* _Collected data_:
# # #

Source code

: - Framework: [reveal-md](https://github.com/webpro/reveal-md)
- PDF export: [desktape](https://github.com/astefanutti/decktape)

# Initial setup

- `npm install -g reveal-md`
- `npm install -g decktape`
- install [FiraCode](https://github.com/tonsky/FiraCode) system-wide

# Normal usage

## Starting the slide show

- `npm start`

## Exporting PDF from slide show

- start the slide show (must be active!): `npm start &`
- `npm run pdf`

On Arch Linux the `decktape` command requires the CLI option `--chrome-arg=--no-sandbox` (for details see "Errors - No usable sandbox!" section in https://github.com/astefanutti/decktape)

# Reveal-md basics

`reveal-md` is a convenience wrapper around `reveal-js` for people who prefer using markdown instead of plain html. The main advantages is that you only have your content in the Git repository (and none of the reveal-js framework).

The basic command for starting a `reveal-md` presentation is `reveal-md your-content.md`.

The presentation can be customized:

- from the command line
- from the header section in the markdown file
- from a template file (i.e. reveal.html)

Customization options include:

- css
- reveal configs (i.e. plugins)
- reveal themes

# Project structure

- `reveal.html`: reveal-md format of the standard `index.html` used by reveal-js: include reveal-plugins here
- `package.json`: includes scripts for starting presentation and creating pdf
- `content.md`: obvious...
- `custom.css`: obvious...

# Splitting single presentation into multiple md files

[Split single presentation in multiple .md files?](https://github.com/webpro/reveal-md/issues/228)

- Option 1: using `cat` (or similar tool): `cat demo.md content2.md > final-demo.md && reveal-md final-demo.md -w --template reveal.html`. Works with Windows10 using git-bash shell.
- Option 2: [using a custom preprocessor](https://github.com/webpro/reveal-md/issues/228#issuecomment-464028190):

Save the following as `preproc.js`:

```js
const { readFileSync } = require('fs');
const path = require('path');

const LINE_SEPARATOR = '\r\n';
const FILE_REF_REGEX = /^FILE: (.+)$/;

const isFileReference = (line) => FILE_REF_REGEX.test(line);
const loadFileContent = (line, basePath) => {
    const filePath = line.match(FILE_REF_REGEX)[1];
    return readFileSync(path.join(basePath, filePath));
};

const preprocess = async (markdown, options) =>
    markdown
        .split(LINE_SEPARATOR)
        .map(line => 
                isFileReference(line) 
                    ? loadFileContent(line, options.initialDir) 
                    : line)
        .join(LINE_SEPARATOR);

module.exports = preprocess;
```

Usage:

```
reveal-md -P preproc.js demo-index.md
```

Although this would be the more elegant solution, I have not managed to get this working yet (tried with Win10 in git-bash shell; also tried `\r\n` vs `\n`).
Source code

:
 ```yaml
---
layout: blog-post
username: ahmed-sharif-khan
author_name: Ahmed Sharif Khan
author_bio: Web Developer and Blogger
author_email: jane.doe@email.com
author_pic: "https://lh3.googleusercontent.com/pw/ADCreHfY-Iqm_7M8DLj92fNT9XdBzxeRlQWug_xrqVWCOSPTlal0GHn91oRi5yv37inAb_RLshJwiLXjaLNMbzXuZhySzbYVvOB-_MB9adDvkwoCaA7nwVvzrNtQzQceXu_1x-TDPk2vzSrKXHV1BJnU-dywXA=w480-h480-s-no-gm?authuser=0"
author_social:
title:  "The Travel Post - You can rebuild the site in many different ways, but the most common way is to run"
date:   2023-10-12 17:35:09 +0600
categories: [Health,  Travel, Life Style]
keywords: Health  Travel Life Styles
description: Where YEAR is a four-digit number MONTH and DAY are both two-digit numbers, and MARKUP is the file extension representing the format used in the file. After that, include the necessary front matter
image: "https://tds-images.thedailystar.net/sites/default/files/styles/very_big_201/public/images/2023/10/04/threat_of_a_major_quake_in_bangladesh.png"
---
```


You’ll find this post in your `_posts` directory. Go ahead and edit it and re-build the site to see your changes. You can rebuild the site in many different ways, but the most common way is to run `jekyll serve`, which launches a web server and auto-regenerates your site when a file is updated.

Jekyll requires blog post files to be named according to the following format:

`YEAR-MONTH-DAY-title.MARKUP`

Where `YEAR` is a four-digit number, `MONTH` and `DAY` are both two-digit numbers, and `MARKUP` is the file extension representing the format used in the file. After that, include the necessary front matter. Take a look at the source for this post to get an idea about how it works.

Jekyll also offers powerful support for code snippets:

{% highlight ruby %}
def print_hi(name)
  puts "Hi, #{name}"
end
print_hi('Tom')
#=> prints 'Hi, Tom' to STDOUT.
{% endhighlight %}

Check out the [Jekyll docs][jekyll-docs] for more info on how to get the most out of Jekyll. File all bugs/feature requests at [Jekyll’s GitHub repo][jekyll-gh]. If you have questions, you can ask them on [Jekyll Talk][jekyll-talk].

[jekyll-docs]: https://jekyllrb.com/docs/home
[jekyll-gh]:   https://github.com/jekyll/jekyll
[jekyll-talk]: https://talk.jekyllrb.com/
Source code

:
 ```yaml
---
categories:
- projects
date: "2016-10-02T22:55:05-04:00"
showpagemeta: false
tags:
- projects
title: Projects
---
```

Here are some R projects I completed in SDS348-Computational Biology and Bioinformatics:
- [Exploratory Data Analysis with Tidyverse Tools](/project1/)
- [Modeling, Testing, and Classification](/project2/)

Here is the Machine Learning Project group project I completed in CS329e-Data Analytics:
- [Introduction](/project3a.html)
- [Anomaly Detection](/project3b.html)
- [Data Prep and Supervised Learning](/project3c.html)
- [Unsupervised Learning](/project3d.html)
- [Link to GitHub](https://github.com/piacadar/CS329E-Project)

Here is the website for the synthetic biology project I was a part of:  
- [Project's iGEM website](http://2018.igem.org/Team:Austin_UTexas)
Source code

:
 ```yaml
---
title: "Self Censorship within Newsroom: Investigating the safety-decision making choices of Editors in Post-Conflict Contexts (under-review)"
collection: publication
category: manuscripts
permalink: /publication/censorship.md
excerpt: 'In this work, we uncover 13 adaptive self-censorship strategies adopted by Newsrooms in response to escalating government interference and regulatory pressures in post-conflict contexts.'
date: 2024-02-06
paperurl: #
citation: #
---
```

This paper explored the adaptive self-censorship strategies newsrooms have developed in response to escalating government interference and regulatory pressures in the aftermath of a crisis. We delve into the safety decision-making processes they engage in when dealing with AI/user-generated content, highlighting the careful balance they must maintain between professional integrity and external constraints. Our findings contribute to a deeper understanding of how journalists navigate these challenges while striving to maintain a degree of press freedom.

# # #

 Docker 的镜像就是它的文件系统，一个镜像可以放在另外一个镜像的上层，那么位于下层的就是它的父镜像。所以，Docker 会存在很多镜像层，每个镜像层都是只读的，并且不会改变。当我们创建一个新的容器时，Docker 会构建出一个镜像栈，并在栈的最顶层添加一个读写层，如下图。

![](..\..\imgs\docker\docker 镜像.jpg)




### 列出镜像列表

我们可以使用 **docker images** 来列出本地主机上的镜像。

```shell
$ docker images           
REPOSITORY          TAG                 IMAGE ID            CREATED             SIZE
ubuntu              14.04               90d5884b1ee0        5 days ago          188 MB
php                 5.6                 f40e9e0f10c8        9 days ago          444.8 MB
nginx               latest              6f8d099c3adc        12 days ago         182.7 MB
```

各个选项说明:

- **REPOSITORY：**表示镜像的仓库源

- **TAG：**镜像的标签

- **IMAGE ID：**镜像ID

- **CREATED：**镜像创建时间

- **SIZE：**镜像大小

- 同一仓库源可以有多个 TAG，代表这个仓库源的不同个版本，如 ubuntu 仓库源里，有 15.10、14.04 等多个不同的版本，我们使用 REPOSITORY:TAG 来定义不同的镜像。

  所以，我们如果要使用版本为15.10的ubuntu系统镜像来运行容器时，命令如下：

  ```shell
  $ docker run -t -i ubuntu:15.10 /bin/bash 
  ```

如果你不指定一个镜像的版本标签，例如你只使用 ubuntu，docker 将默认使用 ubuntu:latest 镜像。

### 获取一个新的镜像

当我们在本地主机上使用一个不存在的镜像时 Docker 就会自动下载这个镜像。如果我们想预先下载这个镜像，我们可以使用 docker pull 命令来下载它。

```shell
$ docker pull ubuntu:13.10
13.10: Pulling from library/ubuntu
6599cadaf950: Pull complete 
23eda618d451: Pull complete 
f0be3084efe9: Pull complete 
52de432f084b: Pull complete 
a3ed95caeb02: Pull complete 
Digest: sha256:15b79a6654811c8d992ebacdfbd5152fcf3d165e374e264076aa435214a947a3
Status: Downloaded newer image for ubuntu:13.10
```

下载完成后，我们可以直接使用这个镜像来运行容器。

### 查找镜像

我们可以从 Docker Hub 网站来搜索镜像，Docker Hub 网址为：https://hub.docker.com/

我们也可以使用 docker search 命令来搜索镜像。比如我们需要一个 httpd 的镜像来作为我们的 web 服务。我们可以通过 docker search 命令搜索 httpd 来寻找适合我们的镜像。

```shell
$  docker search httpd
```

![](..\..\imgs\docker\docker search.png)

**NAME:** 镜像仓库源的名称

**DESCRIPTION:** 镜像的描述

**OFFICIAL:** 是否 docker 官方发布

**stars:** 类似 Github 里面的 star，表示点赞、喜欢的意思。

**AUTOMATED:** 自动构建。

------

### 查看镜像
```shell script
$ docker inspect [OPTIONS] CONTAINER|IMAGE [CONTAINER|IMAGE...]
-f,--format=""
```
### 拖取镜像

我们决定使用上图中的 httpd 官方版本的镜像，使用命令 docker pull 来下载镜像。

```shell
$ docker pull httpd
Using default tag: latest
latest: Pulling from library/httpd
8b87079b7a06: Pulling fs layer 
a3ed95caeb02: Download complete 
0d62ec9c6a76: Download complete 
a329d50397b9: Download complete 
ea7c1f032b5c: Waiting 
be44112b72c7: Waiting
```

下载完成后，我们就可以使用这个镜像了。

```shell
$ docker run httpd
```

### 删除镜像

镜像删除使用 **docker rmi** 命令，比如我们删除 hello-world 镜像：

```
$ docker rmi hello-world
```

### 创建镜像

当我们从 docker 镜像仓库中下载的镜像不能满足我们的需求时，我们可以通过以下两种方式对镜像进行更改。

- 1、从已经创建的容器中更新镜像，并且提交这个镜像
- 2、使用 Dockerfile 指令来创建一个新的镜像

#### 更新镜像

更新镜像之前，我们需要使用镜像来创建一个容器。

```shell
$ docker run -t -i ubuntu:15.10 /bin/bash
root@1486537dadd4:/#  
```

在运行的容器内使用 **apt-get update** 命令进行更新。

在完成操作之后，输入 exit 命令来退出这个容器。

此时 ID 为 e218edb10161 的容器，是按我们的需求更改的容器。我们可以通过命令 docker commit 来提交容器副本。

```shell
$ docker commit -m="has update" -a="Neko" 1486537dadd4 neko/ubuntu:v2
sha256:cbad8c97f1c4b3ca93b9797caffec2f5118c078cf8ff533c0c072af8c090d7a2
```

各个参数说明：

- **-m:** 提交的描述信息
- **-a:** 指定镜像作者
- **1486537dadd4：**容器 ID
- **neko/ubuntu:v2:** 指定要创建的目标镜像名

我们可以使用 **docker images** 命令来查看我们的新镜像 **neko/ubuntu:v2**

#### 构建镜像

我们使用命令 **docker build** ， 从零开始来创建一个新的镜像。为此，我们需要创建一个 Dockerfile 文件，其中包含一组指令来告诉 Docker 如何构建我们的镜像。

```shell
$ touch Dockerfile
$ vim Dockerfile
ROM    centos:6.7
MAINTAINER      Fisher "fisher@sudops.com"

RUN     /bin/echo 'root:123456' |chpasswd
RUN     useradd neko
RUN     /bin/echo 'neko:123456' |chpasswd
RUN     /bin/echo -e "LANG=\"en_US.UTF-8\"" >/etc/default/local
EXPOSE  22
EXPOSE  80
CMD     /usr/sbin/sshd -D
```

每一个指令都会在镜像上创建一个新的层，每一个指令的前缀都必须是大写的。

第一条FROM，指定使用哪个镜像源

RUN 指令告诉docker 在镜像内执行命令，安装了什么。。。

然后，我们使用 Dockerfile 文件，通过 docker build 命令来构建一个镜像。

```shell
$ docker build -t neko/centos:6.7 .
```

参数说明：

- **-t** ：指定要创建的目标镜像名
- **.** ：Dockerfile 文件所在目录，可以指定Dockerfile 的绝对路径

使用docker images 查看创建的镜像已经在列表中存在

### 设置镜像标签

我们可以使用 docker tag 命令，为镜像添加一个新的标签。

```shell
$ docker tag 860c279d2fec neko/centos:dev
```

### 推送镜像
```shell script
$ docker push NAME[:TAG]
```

# # #

* _Problem requirements_:
Copy the records above exactly, beginning at the line that contains "## Exporting PDF from slide show" and stopping after the line that contains "On Arch Linux".

* _Response to this exercise_:
## Exporting PDF from slide show

- start the slide show (must be active!): `npm start &`
- `npm run pdf`

On Arch Linux the `decktape` command requires the CLI option `--chrome-arg=--no-sandbox` (for details see "Errors - No usable sandbox!" section in https://github.com/astefanutti/decktape)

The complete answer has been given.